Can you give any more detail on the benefits of Delaware?

i.
Delaware Court of Chancery: Incorporation in Delaware will provide our company and shareholders with access to Delaware’s Court of Chancery, a special court with highly qualified and knowledgeable judges that hear corporate law cases. Washington does not have a similar specialized court.
ii.
Delaware Corporate Law: Incorporation in Delaware will mean that our shareholders, directors and management will benefit from a highly developed body of corporate law that helps to promote consistency and predictability in all areas of corporate law.
iii.
Reduced Costs: The familiarity and common acceptance of Delaware law may also result in reduced costs. The Delaware company will generally no longer need to retain separate counsel to advise on Washington law matters, thereby potentially reducing legal fees and administrative burden. We expect that the delisting in Italy will also result in reduced costs in Italy as we will not generally need to retain separate counsel in Italy to advise on Italian law and therefore will reduce our legal fees. The delisting could also make it easier and less expensive to raise capital.
iv.
Attracting Directors and Officers: We expect that incorporating in Delaware will enhance the ability to attract and retain qualified directors and officers.

4.
Is the Delaware company moving the Company's headquarters out of Seattle?

No.






5.
Is the Delaware company changing the Company's name?

No.

6.
Will there be any change to the Company’s directors and officers?

No. The directors and officers will not change and will be appointed as directors and officers of the Delaware company. Adam Craig will remain our Chief Executive Officer.

7.
Will the focus of the business change?

(a)
No. There will be no change in focus of the business at all.
(b)
The Delaware company will own all of the Company’s assets and assume all of the Company’s obligations.
(c)
There will be no change in the location of any of the Company’s offices.

8.
Will there be any change to the Company’s financial statements?

No.
9.
Will there be any change to our common stock or preferred stock?

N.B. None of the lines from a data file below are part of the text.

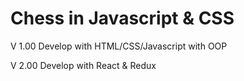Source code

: Chess in Javascript & CSS
=====================

V 1.00
Develop with HTML/CSS/Javascript with OOP

V 2.00
Develop with React & Redux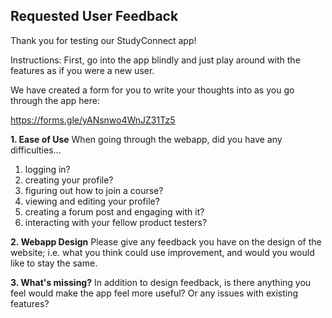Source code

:## Requested User Feedback

Thank you for testing our StudyConnect app! 

Instructions: First, go into the app blindly and just play around with the features as if you were a new user. 

We have created a form for you to write your thoughts into as you go through the app here:

https://forms.gle/yANsnwo4WnJZ31Tz5

**1. Ease of Use**
When going through the webapp, did you have any difficulties...

1. logging in?
2. creating your profile?
3. figuring out how to join a course?
4. viewing and editing your profile?
5. creating a forum post and engaging with it?
6. interacting with your fellow product testers?

**2. Webapp Design**
Please give any feedback you have on the design of the website; i.e. what you think could use improvement, and would you would like to stay the same.

**3. What's missing?**
In addition to design feedback, is there anything you feel would make the app feel more useful? Or any issues with existing features?

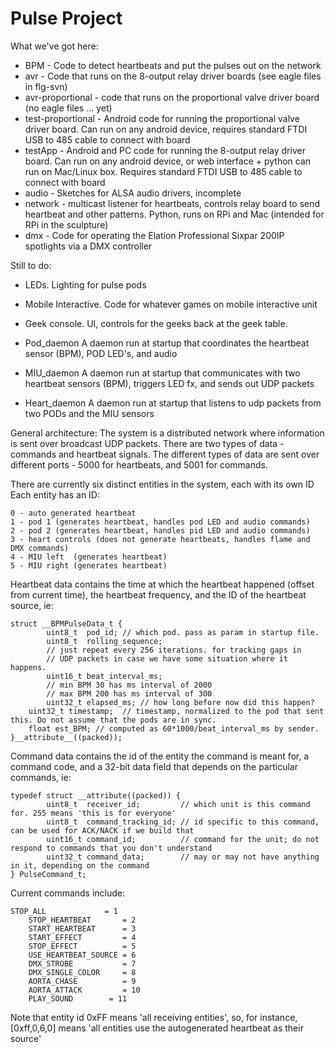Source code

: # Pulse Project

What we've got here:

* BPM - Code to detect heartbeats and put the pulses out on the network<br>
* avr - Code that runs on the 8-output relay driver boards (see eagle files in flg-svn)<br>
* avr-proportional - code that runs on the proportional valve driver board (no eagle files ... yet)<br>
* test-proportional - Android code for running the proportional valve driver board. Can run on any android device, requires standard FTDI USB to 485 cable to connect with board<br>
* testApp - Android and PC code for running the 8-output relay driver board. Can run on any android device, or web interface + python can run on Mac/Linux box. Requires standard FTDI USB to 485 cable to connect with board
* audio - Sketches for ALSA audio drivers, incomplete<br>
* network - multicast listener for heartbeats, controls relay board to send heartbeat and other patterns. Python, runs on RPi and Mac (intended for RPi in the sculpture)<br>
* dmx - Code for operating the Elation Professional Sixpar 200IP spotlights via a DMX controller

Still to do:<br>
* LEDs. Lighting for pulse pods<br>
* Mobile Interactive. Code for whatever games on mobile interactive unit<br>
* Geek console. UI, controls for the geeks back at the geek table.<br>

* Pod_daemon    A daemon run at startup that coordinates the heartbeat sensor (BPM), POD LED's, and audio
* MIU_daemon    A daemon run at startup that communicates with two heartbeat sensors (BPM), triggers LED fx, and sends out UDP packets
* Heart_daemon  A daemon run at startup that listens to udp packets from two PODs and the MIU sensors

General architecture: The system is a distributed network where information is sent over broadcast UDP packets. There are two types of 
data - commands and heartbeat signals. The different types of data are sent over different ports - 5000 for heartbeats, and 5001 for commands.

There are currently six distinct entities in the system, each with its own ID Each entity has an ID:

	0 - auto generated heartbeat
	1 - pod 1 (generates heartbeat, handles pod LED and audio commands)
	2 - pod 2 (generates heartbeat, handles pid LED and audio commands)
	3 - heart controls (does not generate heartbeats, handles flame and DMX commands)
	4 - MIU left  (generates heartbeat)
	5 - MIU right (generates heartbeat)

Heartbeat data contains the time at which the heartbeat happened (offset from current time), the heartbeat frequency,
and the ID of the heartbeat source, ie:

	struct __BPMPulseData_t {
    		uint8_t  pod_id; // which pod. pass as param in startup file.
    		uint8_t  rolling_sequence;
    		// just repeat every 256 iterations. for tracking gaps in
    		// UDP packets in case we have some situation where it happens.
    		uint16_t beat_interval_ms;
    		// min BPM 30 has ms interval of 2000
    		// max BPM 200 has ms interval of 300
    		uint32_t elapsed_ms; // how long before now did this happen?
		uint32_t timestamp;  // timestamp, normalized to the pod that sent this. Do not assume that the pods are in sync.
		float est_BPM; // computed as 60*1000/beat_interval_ms by sender.
	}__attribute__((packed)); 
 

Command data contains the id of the entity the command is meant for, a command code, and a 32-bit data field that depends on 
the particular commands, ie:

	typedef struct __attribute((packed)) {
    		uint8_t  receiver_id;         // which unit is this command for. 255 means 'this is for everyone'
    		uint8_t  command_tracking_id; // id specific to this command, can be used for ACK/NACK if we build that 
    		uint16_t command_id;          // command for the unit; do not respond to commands that you don't understand
    		uint32_t command_data;        // may or may not have anything in it, depending on the command
	} PulseCommand_t;

Current commands include:
    	
	STOP_ALL             = 1
    	STOP_HEARTBEAT       = 2
    	START_HEARTBEAT      = 3
    	START_EFFECT         = 4
    	STOP_EFFECT          = 5
    	USE_HEARTBEAT_SOURCE = 6
    	DMX_STROBE           = 7
    	DMX_SINGLE_COLOR     = 8
    	AORTA_CHASE          = 9
    	AORTA_ATTACK         = 10
    	PLAY_SOUND	      = 11

Note that entity id 0xFF means 'all receiving entities', so, for instance, [0xff,0,6,0] means 'all entities use the autogenerated 
heartbeat as their source'

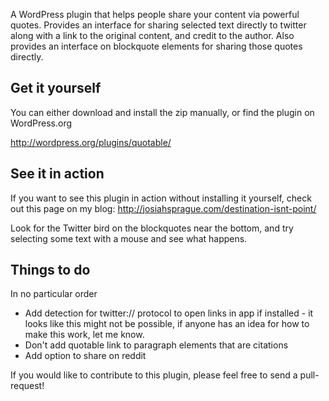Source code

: A WordPress plugin that helps people share your content via powerful quotes. Provides an interface for sharing selected text directly to twitter along with a link to the original content, and credit to the author. Also provides an interface on blockquote elements for sharing those quotes directly.

## Get it yourself

You can either download and install the zip manually, or find the plugin on WordPress.org

http://wordpress.org/plugins/quotable/

## See it in action
If you want to see this plugin in action without installing it yourself, check out this page on my blog: http://josiahsprague.com/destination-isnt-point/

Look for the Twitter bird on the blockquotes near the bottom, and try selecting some text with a mouse and see what happens.

## Things to do

In no particular order

* Add detection for twitter:// protocol to open links in app if installed - it looks like this might not be possible, if anyone has an idea for how to make this work, let me know.
* Don't add quotable link to paragraph elements that are citations
* Add option to share on reddit

If you would like to contribute to this plugin, please feel free to send a pull-request!
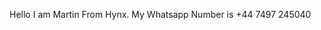 Hello I am Martin From Hynx.
My Whatsapp Number is +44 7497 245040

<!---
yolodevai/yolodevai is a ✨ special ✨ repository because its `README.md` (this file) appears on your GitHub profile.
You can click the Preview link to take a look at your changes.
--->
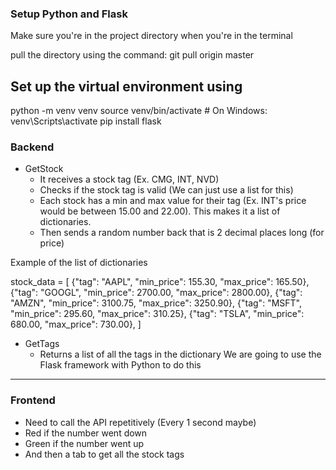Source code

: ### Setup Python and Flask 
Make sure you're in the project directory when you're in the terminal

pull the directory using the command:
git pull origin master

## Set up the virtual environment using
python -m venv venv
source venv/bin/activate  # On Windows: venv\Scripts\activate
pip install flask
### Backend
- GetStock
	- It receives a stock tag (Ex. CMG, INT, NVD)
	- Checks if the stock tag is valid (We can just use a list for this)
	- Each stock has a min and max value for their tag (Ex. INT's price would be between 15.00 and 22.00). This makes it a list of dictionaries.
	- Then sends a random number back that is 2 decimal places long (for price)

Example of the list of dictionaries

stock_data = [
    {"tag": "AAPL", "min_price": 155.30, "max_price": 165.50},
    {"tag": "GOOGL", "min_price": 2700.00, "max_price": 2800.00},
    {"tag": "AMZN", "min_price": 3100.75, "max_price": 3250.90},
    {"tag": "MSFT", "min_price": 295.60, "max_price": 310.25},
    {"tag": "TSLA", "min_price": 680.00, "max_price": 730.00},
]

- GetTags
	- Returns a list of all the tags in the dictionary
We are going to use the Flask framework with Python to do this


---
### Frontend
- Need to call the API repetitively (Every 1 second maybe)
- Red if the number went down
- Green if the number went up
- And then a tab to get all the stock tags
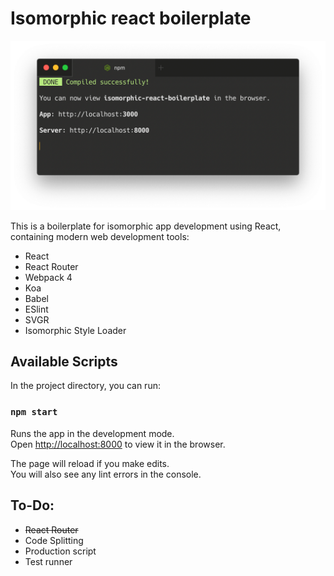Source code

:# Isomorphic react boilerplate

![Promo](promo.png)

This is a boilerplate for isomorphic app development using React, containing modern web development tools:
- React
- React Router
- Webpack 4
- Koa
- Babel
- ESlint
- SVGR
- Isomorphic Style Loader

## Available Scripts

In the project directory, you can run:

### `npm start`

Runs the app in the development mode.<br>
Open [http://localhost:8000](http://localhost:8000) to view it in the browser.

The page will reload if you make edits.<br>
You will also see any lint errors in the console.

## To-Do:
- ~~React Router~~
- Code Splitting
- Production script
- Test runner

No. Each outstanding share of common stock and preferred stock will automatically convert into one share of common stock or preferred stock of the Delaware company. Assuming we receive shareholder approval on the merger, if you are a shareholder you do not need to do anything.

10.
Does this transaction require shareholder approval?

Yes. Under Washington law, we need to get shareholder approval of the merger. We need the support of a majority of votes cast at the special meeting, which has to be at least 15% of the shares eligible to vote.

11.
If the merger occurs, do shareholders need to do anything in order to obtain the new common stock and new preferred stock?

No. If the merger occurs, common stock and preferred stock will automatically convert into common and preferred stock of the new Delaware company. Physical stock certificates of the Company will be deemed stock certificates of the Delaware company. If you are a shareholder, you do not need to do anything.

12.
Will there be any change to the Company’s employee benefits and equity awards?

No. The Delaware company will assume all of the plans of the Company. Each outstanding option or award to acquire shares of common stock will be converted into an option or award to acquire an equal number of shares of the Delaware company’s common stock under the same terms and conditions as the original options or awards.

13.
What will change?






(a)
New charter and bylaws. The Delaware company will adopt a new charter and bylaws. As a practical matter, the rights of shareholders under the charter and bylaws of the Delaware company are substantially identical to the rights under the Company's charter and bylaws, with some minor changes made mainly to accommodate differences between Delaware and Washington law. The proxy statement related to the shareholder meeting outlines the differences between the rights of shareholders under Delaware law and the new Delaware charter and bylaws compared to Washington law and the old Washington charter and bylaws.
(b)
Application of Delaware law. The Delaware company will be governed by Delaware law and no longer by Washington law. The proxy statement related to the shareholder meeting outlines the differences between the rights of shareholders under Delaware law and the new Delaware charter and bylaws compared to Washington law and the old Washington charter and bylaws.
(c)
Italian delisting. The consummation of the merger will automatically trigger the delisting of the Common Stock from the MTA in Italy. Delisting from the MTA means that if Italian shareholders desire to buy or sell shares they must buy or sell our shares on Nasdaq.

14.
Will the Delaware company trade on Nasdaq?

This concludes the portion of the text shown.